The administrative burden is higher than normal. The administrative burden on the providers and the clinic can sometimes be frustrating, but on the payer side, there’s an administrative burden that we’re always trying to manage. The silver lining to this is that we’re very in touch with what patients are being prescribed. We have good oversight of the utilization management, and we can make sure these newer medications are being prescribed on label. Lastly, a lot of therapy deals with sequencing as well, so we want to make sure people are trying different therapies for their patients in the right sequence. [That way,] if something doesn’t work, there are additional therapies they can still gain access to.
There are occasions when prior authorizations are not approved, and I think it has to do with off-label use. If someone’s prescribing an agent off label, it may not always get approved, or if it is going to get approved, we may ask for an appeal with medical necessity or justification. That’s another common reason. Another reason we might not see prior authorizations approved is due to the lack of information that’s being submitted. In other words, if someone does not fill out the prior authorization completely and leaves out important medical information that we want to review, that may lead to a denial. That doesn’t mean someone can’t appeal it, but that would lead to an initial denial to ensure that people are utilizing these agents appropriately.

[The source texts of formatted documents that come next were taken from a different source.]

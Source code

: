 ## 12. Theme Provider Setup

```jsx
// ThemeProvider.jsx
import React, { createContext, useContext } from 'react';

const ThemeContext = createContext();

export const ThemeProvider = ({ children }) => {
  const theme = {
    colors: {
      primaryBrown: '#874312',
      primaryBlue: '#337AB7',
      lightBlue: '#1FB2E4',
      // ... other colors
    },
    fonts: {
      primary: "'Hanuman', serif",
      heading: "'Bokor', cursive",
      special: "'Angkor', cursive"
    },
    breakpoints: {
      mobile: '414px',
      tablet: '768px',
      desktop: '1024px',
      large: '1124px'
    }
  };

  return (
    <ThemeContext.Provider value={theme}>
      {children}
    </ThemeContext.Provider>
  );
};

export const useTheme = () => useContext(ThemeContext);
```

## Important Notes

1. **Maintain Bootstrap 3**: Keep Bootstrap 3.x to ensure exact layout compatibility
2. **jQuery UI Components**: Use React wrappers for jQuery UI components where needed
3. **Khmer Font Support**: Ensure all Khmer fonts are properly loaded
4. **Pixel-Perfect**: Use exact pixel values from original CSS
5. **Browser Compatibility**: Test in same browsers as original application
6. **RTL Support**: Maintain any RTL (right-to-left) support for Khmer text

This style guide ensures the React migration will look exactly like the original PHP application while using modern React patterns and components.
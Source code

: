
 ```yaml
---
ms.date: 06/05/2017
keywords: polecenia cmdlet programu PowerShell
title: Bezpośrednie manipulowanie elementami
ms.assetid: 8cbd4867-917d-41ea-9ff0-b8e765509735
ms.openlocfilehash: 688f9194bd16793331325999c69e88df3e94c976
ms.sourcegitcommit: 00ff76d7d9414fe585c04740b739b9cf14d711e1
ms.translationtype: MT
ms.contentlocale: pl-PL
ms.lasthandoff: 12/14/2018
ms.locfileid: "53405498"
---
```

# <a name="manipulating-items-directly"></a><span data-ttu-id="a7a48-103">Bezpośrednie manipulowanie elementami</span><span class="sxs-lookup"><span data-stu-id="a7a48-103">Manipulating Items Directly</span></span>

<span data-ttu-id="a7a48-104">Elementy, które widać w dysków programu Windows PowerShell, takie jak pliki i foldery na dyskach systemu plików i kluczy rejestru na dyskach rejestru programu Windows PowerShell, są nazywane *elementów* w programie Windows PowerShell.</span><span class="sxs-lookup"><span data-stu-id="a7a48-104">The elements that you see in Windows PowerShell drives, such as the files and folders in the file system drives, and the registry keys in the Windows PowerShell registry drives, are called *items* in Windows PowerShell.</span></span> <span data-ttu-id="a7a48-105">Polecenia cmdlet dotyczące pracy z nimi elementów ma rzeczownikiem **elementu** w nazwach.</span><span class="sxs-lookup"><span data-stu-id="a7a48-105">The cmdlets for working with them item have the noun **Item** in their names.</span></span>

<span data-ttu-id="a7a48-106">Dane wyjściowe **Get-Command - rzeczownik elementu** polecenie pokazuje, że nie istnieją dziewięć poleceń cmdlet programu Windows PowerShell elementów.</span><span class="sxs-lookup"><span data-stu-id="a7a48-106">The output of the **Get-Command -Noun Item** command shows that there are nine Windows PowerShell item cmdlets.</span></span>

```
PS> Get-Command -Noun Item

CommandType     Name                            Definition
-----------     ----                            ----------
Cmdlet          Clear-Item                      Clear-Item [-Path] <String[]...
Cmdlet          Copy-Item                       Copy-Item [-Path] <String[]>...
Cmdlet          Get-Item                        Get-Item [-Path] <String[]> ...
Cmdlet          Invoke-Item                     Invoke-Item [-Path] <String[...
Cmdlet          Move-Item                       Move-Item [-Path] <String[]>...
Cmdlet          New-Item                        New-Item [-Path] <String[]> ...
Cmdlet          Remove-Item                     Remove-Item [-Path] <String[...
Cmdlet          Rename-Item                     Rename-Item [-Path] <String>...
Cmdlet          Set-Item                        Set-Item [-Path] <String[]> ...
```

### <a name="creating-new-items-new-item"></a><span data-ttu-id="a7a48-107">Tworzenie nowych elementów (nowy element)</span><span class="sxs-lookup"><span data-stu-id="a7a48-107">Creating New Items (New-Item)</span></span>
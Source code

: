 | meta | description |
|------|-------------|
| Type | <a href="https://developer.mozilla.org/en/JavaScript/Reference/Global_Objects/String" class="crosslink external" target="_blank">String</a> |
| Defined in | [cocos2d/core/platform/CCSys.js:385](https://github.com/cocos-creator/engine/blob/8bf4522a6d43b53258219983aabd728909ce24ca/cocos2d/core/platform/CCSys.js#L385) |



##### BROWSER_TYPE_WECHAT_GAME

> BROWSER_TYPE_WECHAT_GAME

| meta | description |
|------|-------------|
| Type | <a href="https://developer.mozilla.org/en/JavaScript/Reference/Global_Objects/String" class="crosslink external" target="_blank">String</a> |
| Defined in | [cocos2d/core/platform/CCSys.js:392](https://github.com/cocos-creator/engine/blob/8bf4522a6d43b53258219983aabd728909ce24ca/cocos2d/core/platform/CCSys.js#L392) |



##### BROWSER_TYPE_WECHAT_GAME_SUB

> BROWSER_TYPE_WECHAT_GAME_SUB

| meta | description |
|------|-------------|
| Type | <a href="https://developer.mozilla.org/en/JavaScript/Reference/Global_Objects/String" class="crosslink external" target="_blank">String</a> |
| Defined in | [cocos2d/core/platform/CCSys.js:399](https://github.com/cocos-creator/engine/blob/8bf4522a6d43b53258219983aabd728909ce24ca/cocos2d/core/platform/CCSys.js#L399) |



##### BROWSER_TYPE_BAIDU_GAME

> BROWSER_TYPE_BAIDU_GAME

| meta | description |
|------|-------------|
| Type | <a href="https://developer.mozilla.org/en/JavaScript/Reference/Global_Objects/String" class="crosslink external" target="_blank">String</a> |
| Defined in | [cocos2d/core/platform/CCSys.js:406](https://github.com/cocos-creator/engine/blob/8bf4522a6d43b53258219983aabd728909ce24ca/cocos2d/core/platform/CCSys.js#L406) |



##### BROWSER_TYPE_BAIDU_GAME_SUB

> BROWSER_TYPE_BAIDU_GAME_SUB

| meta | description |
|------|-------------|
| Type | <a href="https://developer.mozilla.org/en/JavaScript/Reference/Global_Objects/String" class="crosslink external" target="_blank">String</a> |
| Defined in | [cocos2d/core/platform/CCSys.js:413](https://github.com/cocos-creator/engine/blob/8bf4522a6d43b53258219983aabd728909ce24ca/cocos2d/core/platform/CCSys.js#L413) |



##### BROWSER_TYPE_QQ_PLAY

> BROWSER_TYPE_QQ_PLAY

I love my OB-GYNs [obstetrician-gynecologists], and they’re always trying to do the right thing for the patient. I think they see prior authorizations as burdensome, and sometimes they do not see the same value that we might see in prior authorizations. As we move forward, the more we can align treatment pathways [and have] a clear understanding of how we would sequence agents, you might see a reduction in prior authorizations. There are other disciplines where they’re used to prior authorizations. It’s part of the normal course of treatment, but for OB-GYNs, their lack of use and exposure to them might be a barrier. In the end, we want to work through [frustrations] so we can assure appropriate use.
This transcript has been edited for clarity.